Since his body didn't decompose for a week, maybe that's because he faked his death? Dun dun dunnnn!

And, where is his tomb?



I'm going to posit that 92% of what we think we know about Alexander the Great is wrong, not just his death.


Based on what, though? There are historical figures whose lives are greatly documented and cross documented by others from disparate places.

We know a great deal about Socrates, Plato and Aristotle this way, why not Alexander?


Because of the lack of contemporary sources. We know a lot about Plato and Aristotle because their writings are preserved. For Socrates we have several independent contemporary accounts.

This is just not the case for Alexander. The sources we have are hundreds of years removed. Presumably they are are based on now-lost contemporary accounts, but who knows how much is embellishments.


It seems a little irrelevant as to how he died exactly IMO. We already know there were people who wanted to kill him. What I'm more curious about is why Oliver Stone thought that an overly effeminate Alexander was the best depiction of him.


Different cultures throughout time saw what being a "man" and what being a "woman" differently that 2019 America.


He wasn't actually that way though. They mistook notions of brotherly love which are not homosexual to something homosexual. There are no ancient sources that even allude to that. Just modern scholars projecting their own fantasies as usual.


Or simply that maybe there wasn't such a big distinction between being very close to a same-sex friend without any sexual relationship and being close and experimenting/enjoying each other bodies whenever people partied/had some good time. That is, if people back then didn't really see anything wrong with beautiful/healthy (same sex or not) friends enjoying what their bodies had to offer then the strong distinction that we draw today between those 2 cases was much more blurry back then and not something to be talking about much.

Do you have any evidence to the contrary or are you just saying that it's equally possible either was happening?

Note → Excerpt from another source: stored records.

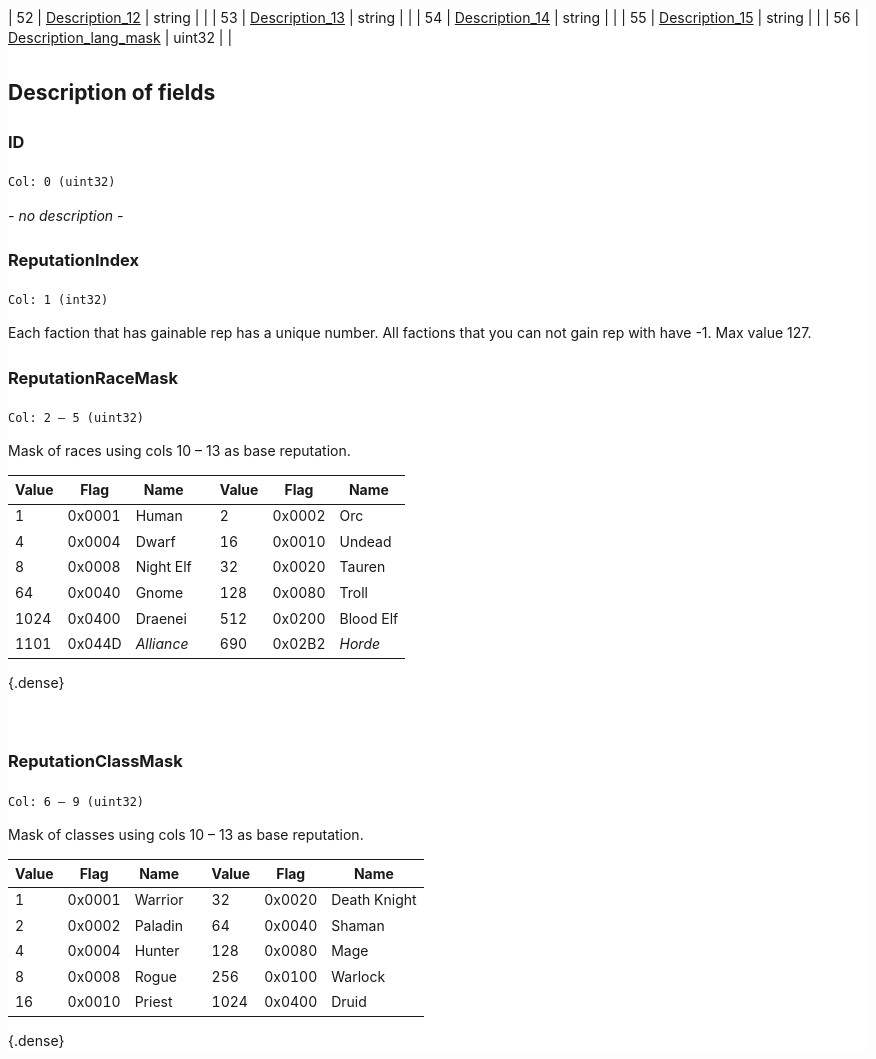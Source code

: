 | 52 | [Description_12](#description) | string |  |
| 53 | [Description_13](#description) | string |  |
| 54 | [Description_14](#description) | string |  |
| 55 | [Description_15](#description) | string |  |
| 56 | [Description_lang_mask](#description) | uint32 |  |
&nbsp;
## Description of fields

### ID 
<code>Col: 0 (uint32)</code>

*- no description -*
&nbsp;

### ReputationIndex
<code>Col: 1 (int32)</code>

Each faction that has gainable rep has a unique number. All factions that you can not gain rep with have -1. Max value 127.
&nbsp;

### ReputationRaceMask
<code>Col: 2 &ndash; 5 (uint32)</code>

Mask of races using cols 10 &ndash; 13 as base reputation.

| Value | Flag   | Name      |  | Value | Flag   | Name      |
|-------|--------|-----------|--|-------|--------|-----------|
|     1 | 0x0001 | Human     |  |     2 | 0x0002 | Orc       |
|     4 | 0x0004 | Dwarf     |  |    16 | 0x0010 | Undead    |
|     8 | 0x0008 | Night Elf |  |    32 | 0x0020 | Tauren    |
|    64 | 0x0040 | Gnome     |  |   128 | 0x0080 | Troll     |
|  1024 | 0x0400 | Draenei   |  |   512 | 0x0200 | Blood Elf |
|  1101 | 0x044D | *_Alliance_* |  |   690 | 0x02B2 | *_Horde_* |
{.dense}

&nbsp;

### ReputationClassMask
<code>Col: 6 &ndash; 9 (uint32)</code>

Mask of classes using cols 10 &ndash; 13 as base reputation.

| Value | Flag   | Name      |  | Value | Flag   | Name         |
|-------|--------|-----------|--|-------|--------|--------------|
|     1 | 0x0001 | Warrior   |  |    32 | 0x0020 | Death Knight |
|     2 | 0x0002 | Paladin   |  |    64 | 0x0040 | Shaman       |
|     4 | 0x0004 | Hunter    |  |   128 | 0x0080 | Mage         |
|     8 | 0x0008 | Rogue     |  |   256 | 0x0100 | Warlock      |
|    16 | 0x0010 | Priest    |  |  1024 | 0x0400 | Druid        |
{.dense}
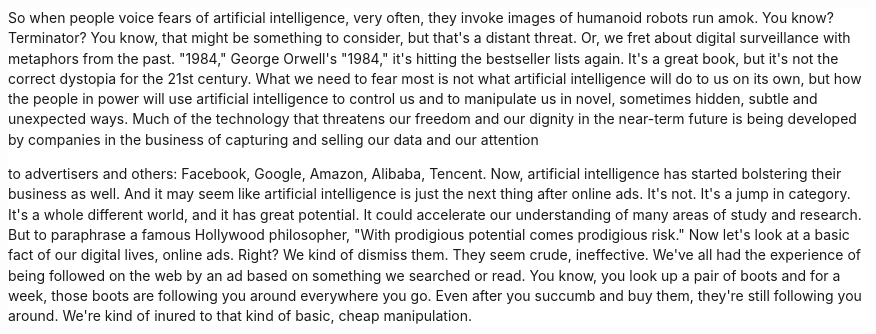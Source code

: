 
So when people voice fears
of artificial intelligence,
very often, they invoke images
of humanoid robots run amok.
You know? Terminator?
You know, that might be
something to consider,
but that&#39;s a distant threat.
Or, we fret about digital surveillance
with metaphors from the past.
&quot;1984,&quot; George Orwell&#39;s &quot;1984,&quot;
it&#39;s hitting the bestseller lists again.
It&#39;s a great book,
but it&#39;s not the correct dystopia
for the 21st century.
What we need to fear most
is not what artificial intelligence
will do to us on its own,
but how the people in power
will use artificial intelligence
to control us and to manipulate us
in novel, sometimes hidden,
subtle and unexpected ways.
Much of the technology
that threatens our freedom
and our dignity in the near-term future
is being developed by companies
in the business of capturing
and selling our data and our attention

to advertisers and others:
Facebook, Google, Amazon,
Alibaba, Tencent.
Now, artificial intelligence has started
bolstering their business as well.
And it may seem
like artificial intelligence
is just the next thing after online ads.
It&#39;s not.
It&#39;s a jump in category.
It&#39;s a whole different world,
and it has great potential.
It could accelerate our understanding
of many areas of study and research.
But to paraphrase
a famous Hollywood philosopher,
&quot;With prodigious potential
comes prodigious risk.&quot;
Now let&#39;s look at a basic fact
of our digital lives, online ads.
Right? We kind of dismiss them.
They seem crude, ineffective.
We&#39;ve all had the experience
of being followed on the web
by an ad based on something
we searched or read.
You know, you look up a pair of boots
and for a week, those boots are following
you around everywhere you go.
Even after you succumb and buy them,
they&#39;re still following you around.
We&#39;re kind of inured to that kind
of basic, cheap manipulation.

Even if there's strong support to say Alexander never pursued any homosexual relationships there's such a thing as artistic license and historically based movies are riddled with inaccuracies for whatever reason, and that's perfectly fine, they aren't advertising themselves as documentaries.


>Do you have any evidence to the contrary or are you just saying that it's equally possible either was happening?

Are you really asking for evidence which contradicts a hypothetical that you have no evidence to support?


I'm asking for evidence either way. Is there a reason to believe one side needs more evidence than the other?


The ancient Greeks and Romans to a lesser extent institutionalized what would probably be called pedophilia\statutory rape\exploitation today. Pop historians ignore the usual age/power dynamics and use the fact that they were homosexual relationships to argue for a mythical golden age where people supposedly had the exact same gender politics as 21st century San Fransicians before those rotten Christians came around and spoiled everything, then they accuse the earlier generation of historians that ignored this area of revisionism.


> There are no ancient sources that even allude to that.

Yes there is, but you have to understand the cultural context to understand the allusions, e.g the references to Achilles and Patrocles.

> He wasn't actually that way though.

So what do you base that assertion on?